Data provided →
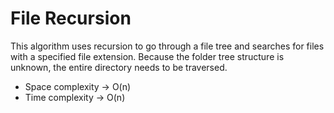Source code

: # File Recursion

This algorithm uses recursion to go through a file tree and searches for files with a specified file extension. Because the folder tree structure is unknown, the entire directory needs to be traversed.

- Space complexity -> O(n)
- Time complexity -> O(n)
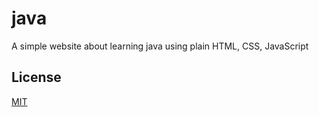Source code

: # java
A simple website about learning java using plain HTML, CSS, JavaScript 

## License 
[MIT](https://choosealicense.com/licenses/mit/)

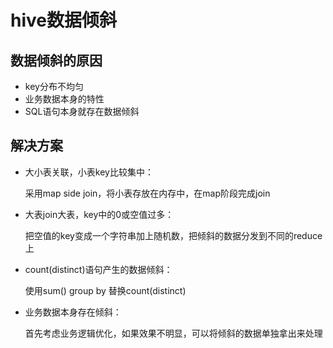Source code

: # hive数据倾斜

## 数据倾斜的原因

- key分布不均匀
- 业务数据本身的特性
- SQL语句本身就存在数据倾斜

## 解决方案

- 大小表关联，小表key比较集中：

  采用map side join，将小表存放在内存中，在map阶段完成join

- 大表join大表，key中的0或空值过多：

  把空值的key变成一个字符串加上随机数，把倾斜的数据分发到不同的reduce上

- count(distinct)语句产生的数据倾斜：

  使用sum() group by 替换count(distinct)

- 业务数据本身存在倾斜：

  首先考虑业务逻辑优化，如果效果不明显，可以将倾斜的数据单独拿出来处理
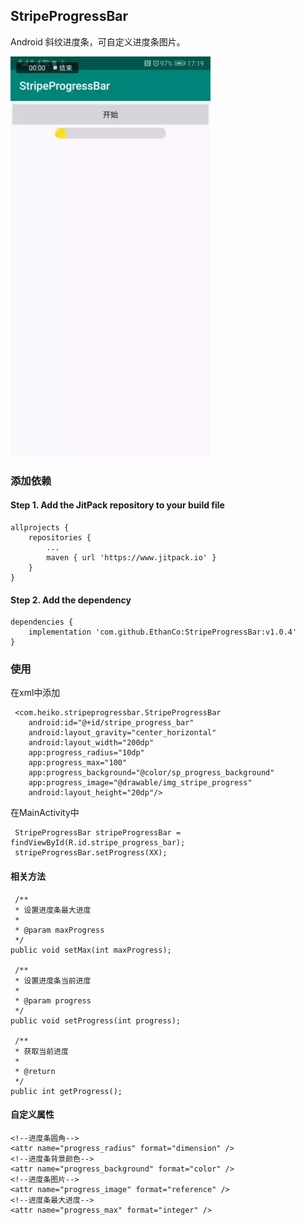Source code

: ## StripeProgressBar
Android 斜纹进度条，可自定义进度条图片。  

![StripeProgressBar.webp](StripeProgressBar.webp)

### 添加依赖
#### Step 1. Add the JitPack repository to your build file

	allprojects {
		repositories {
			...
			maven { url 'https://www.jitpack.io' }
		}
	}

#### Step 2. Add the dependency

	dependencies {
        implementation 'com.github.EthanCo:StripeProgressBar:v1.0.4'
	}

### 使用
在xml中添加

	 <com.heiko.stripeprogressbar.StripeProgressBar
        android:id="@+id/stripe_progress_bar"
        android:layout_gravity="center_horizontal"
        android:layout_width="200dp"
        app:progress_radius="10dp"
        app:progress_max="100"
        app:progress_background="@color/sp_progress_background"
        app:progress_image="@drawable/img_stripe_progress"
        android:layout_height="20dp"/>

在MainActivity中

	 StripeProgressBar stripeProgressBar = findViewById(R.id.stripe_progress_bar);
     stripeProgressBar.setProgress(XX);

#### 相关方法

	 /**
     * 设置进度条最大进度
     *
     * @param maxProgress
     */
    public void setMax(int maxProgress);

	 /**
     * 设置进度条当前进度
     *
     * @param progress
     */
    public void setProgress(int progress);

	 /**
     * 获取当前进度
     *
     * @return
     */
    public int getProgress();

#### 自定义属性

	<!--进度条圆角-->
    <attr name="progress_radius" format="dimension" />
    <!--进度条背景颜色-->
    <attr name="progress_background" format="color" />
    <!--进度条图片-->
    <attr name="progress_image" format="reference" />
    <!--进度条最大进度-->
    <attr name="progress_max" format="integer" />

Instructions to follow →
The answer must be an exact copy of the records, with no pictures in it.

Written answer →
Source code

: # File Recursion

This algorithm uses recursion to go through a file tree and searches for files with a specified file extension. Because the folder tree structure is unknown, the entire directory needs to be traversed.

- Space complexity -> O(n)
- Time complexity -> O(n)
Source code

: # java
A simple website about learning java using plain HTML, CSS, JavaScript 

## License 
[MIT](https://choosealicense.com/licenses/mit/)

Source code

: # hive数据倾斜

## 数据倾斜的原因

- key分布不均匀
- 业务数据本身的特性
- SQL语句本身就存在数据倾斜

## 解决方案

- 大小表关联，小表key比较集中：

  采用map side join，将小表存放在内存中，在map阶段完成join

- 大表join大表，key中的0或空值过多：

  把空值的key变成一个字符串加上随机数，把倾斜的数据分发到不同的reduce上

- count(distinct)语句产生的数据倾斜：

  使用sum() group by 替换count(distinct)

- 业务数据本身存在倾斜：

  首先考虑业务逻辑优化，如果效果不明显，可以将倾斜的数据单独拿出来处理
Source code

: ## StripeProgressBar
Android 斜纹进度条，可自定义进度条图片。  

![StripeProgressBar.webp](StripeProgressBar.webp)

### 添加依赖
#### Step 1. Add the JitPack repository to your build file

	allprojects {
		repositories {
			...
			maven { url 'https://www.jitpack.io' }
		}
	}

#### Step 2. Add the dependency

	dependencies {
        implementation 'com.github.EthanCo:StripeProgressBar:v1.0.4'
	}

### 使用
在xml中添加

	 <com.heiko.stripeprogressbar.StripeProgressBar
        android:id="@+id/stripe_progress_bar"
        android:layout_gravity="center_horizontal"
        android:layout_width="200dp"
        app:progress_radius="10dp"
        app:progress_max="100"
        app:progress_background="@color/sp_progress_background"
        app:progress_image="@drawable/img_stripe_progress"
        android:layout_height="20dp"/>

在MainActivity中

	 StripeProgressBar stripeProgressBar = findViewById(R.id.stripe_progress_bar);
     stripeProgressBar.setProgress(XX);

#### 相关方法

	 /**
     * 设置进度条最大进度
     *
     * @param maxProgress
     */
    public void setMax(int maxProgress);

	 /**
     * 设置进度条当前进度
     *
     * @param progress
     */
    public void setProgress(int progress);

	 /**
     * 获取当前进度
     *
     * @return
     */
    public int getProgress();

#### 自定义属性

	<!--进度条圆角-->
    <attr name="progress_radius" format="dimension" />
    <!--进度条背景颜色-->
    <attr name="progress_background" format="color" />
    <!--进度条图片-->
    <attr name="progress_image" format="reference" />
    <!--进度条最大进度-->
    <attr name="progress_max" format="integer" />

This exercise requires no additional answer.